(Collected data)

•••

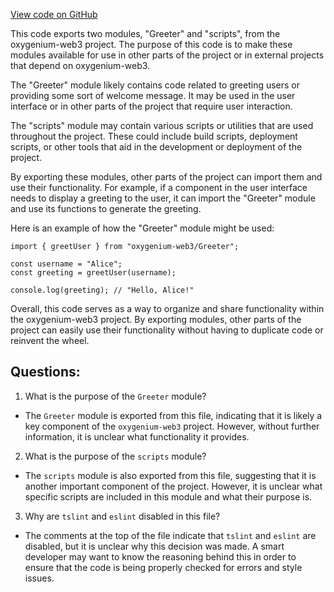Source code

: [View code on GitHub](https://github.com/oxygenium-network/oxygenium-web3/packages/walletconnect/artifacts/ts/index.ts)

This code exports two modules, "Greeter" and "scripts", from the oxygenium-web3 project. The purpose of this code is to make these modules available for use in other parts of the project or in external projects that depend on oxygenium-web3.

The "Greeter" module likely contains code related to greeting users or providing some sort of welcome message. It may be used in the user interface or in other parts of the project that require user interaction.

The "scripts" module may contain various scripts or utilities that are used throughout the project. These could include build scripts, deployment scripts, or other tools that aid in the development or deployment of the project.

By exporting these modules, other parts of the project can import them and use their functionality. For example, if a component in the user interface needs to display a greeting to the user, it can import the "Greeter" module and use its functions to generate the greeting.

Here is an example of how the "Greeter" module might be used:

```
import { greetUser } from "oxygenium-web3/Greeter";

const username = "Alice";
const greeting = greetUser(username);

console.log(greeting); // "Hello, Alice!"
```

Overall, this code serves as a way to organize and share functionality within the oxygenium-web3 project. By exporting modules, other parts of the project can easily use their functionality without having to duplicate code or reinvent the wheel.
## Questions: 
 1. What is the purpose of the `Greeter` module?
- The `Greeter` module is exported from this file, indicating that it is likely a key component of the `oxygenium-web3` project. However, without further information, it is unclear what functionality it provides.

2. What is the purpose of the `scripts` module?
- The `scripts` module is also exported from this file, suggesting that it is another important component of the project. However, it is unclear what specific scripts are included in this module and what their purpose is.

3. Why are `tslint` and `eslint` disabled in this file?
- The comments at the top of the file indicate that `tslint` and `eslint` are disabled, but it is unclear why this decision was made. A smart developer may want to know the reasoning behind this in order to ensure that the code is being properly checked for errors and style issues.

•••

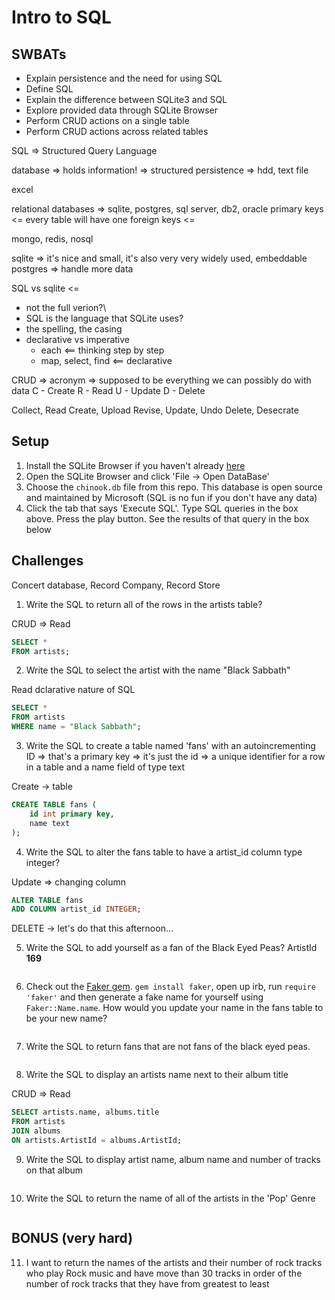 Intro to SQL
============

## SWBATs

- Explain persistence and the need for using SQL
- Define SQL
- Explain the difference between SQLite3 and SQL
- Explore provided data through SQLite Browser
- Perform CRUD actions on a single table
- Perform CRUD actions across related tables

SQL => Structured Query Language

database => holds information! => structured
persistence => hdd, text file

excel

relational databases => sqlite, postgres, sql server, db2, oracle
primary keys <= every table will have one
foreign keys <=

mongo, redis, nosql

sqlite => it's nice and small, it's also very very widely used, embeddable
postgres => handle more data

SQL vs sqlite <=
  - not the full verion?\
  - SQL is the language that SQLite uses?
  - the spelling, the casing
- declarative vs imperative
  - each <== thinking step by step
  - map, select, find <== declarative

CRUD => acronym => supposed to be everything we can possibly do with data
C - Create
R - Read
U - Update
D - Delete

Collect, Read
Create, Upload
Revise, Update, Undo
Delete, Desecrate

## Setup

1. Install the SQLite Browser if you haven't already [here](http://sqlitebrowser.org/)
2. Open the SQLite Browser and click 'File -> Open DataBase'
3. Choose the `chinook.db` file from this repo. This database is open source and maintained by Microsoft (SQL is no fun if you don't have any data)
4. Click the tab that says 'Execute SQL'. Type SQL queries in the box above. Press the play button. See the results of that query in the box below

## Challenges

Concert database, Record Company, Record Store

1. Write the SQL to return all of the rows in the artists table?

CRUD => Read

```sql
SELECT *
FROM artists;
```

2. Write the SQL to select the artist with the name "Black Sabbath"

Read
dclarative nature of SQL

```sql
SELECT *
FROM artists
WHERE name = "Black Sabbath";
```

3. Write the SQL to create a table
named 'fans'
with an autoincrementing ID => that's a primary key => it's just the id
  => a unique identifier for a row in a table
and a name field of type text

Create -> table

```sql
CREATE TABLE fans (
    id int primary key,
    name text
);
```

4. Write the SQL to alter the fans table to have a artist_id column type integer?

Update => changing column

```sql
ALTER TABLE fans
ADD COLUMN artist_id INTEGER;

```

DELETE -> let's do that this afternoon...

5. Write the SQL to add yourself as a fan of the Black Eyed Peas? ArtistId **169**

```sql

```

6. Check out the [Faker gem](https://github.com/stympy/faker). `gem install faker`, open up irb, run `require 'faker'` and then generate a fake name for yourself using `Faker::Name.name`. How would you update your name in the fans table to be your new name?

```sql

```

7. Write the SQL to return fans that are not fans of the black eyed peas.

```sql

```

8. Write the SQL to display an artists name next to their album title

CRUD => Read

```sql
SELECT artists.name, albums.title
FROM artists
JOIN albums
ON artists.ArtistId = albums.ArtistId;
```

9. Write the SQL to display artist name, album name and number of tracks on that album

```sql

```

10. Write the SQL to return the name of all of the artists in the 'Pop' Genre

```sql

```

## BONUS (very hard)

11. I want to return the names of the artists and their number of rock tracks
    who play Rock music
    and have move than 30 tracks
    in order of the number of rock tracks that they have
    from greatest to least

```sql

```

•••

** Task to complete **
Count up the lines in the records where the string "information" appears. Your reply is that number alone.

** Solution to this exercise **
2